The high spatial and temporal resolution of the dataset collected during the project will facilitate the development of decision-making tools that improve forecasts and warnings of severe thunderstorms and tornadoes, and pave the way for improvements to the historical severe storms database. The 2007 data collection period was from mid-May to mid-August.

This project is ongoing.

Publications
Smith, T. M., K. L. Ortega, and K. A. Scharfenberg, 2006: The Severe Hail Verification Experiment. 23rd Conference on Severe Local Storms, St. Louis, MO, Amer. Meteor. Soc., CD-ROM 5.3.
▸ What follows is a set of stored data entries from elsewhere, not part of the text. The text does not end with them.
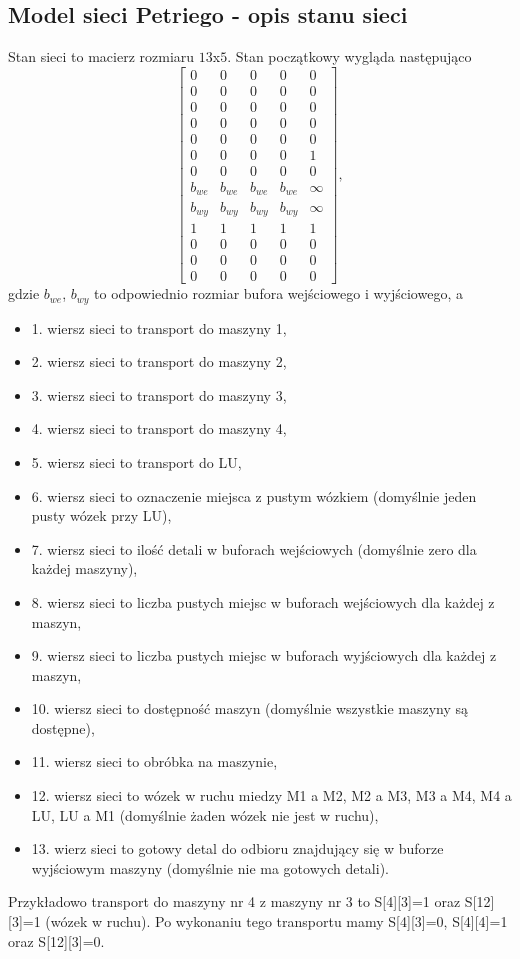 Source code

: \documentclass[10pt, a4paper]{article}
\begin{document}
\subsection{Model sieci Petriego - opis stanu sieci}
Stan sieci to macierz rozmiaru $13$x$ 5$. Stan początkowy wygląda następująco
\begin{equation}
\left[\begin{array}{ccccc}
0 & 0 & 0 & 0&0\\
0 &0 &0 &0&0\\
0 &0 &0 &0&0\\
0 &0 &0 &0&0\\
0 &0 &0 &0&0\\
0 &0 &0 &0 &1\\
0 &0 &0 &0&0\\
b_{we}&b_{we}&b_{we}&b_{we} & \infty\\
b_{wy}&b_{wy}&b_{wy}&b_{wy} & \infty\\
1&1&1&1 &1\\
0 &0 &0 &0 &0\\
0 &0 &0 &0 &0\\
0 &0 &0 &0 &0
\end{array}\right],
\end{equation}
gdzie $b_{we}$, $b_{wy}$ to odpowiednio rozmiar bufora wejściowego i wyjściowego, a
\begin{itemize}
\item 1. wiersz sieci to transport do maszyny 1,
\item 2. wiersz sieci to transport do maszyny 2,
\item 3. wiersz sieci to transport do maszyny 3,
\item 4. wiersz sieci to transport do maszyny 4,
\item 5. wiersz sieci to transport do LU,
\item 6. wiersz sieci to oznaczenie miejsca z pustym wózkiem (domyślnie jeden pusty wózek przy LU),
\item 7. wiersz sieci to ilość detali w buforach wejściowych (domyślnie zero dla każdej maszyny),
\item 8. wiersz sieci to liczba pustych miejsc w buforach wejściowych dla każdej z maszyn,
\item 9. wiersz sieci to liczba pustych miejsc w buforach wyjściowych dla każdej z maszyn,
\item 10. wiersz sieci to dostępność maszyn (domyślnie wszystkie maszyny są dostępne),
\item 11. wiersz sieci to obróbka na maszynie,
\item 12. wiersz sieci to wózek w ruchu miedzy M1 a M2, M2 a M3, M3 a M4, M4 a LU, LU a M1 (domyślnie żaden wózek nie jest w ruchu),
\item 13. wierz sieci to gotowy detal do odbioru znajdujący się w buforze wyjściowym maszyny (domyślnie nie ma gotowych detali).
\end{itemize}
Przykładowo transport do maszyny nr 4 z maszyny nr 3 to S[4][3]=1 oraz S[12][3]=1 (wózek w ruchu). Po wykonaniu tego transportu mamy S[4][3]=0, S[4][4]=1 oraz S[12][3]=0.
\end{document}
Smith, T. M., K. L. Ortega, and A. G. Kolodziej, 2007: Enhanced, high-density severe storm verification. 23rd Conference on Interactive Information Processing Systems, San Antonio, TX, Amer. Meteor. Soc., CD-ROM 4B.3.

Ortega, K. L., T. M. Smith, K. A. Scharfenberg, and A. Witt, 2006: An analysis of thunderstorm hail fall patterns in the Severe Hail Verification Experiment. 23rd Conference on Severe Local Storms, St. Louis, MO, Amer. Meteor. Soc., CD-ROM P2.4.

The NSSL Hail Swath algorithm showing radar-estimated maximum hail size aloft over a 180 minute period for a storm that occurred in Lac qui Parie County, MN on 27 July 2006.

The NSSL Hail Swath algorithm showing radar-estimated maximum hail size aloft over a 180 minute period for a storm that occurred in Lac qui Parie County, MN on 27 July 2006. The grey icons (no hail), green icons (hail up to 1” 2.54 cm) and yellow icons (hail >1” to 2” 2.54 cm to 5.08 cm) represent “ground truth” data points collected by SHAVE. The single “push pin” icon represents two data points collected in the county by the National Weather Service as part of warning verifications efforts. The yellow line is 10 km long in the scale of the map.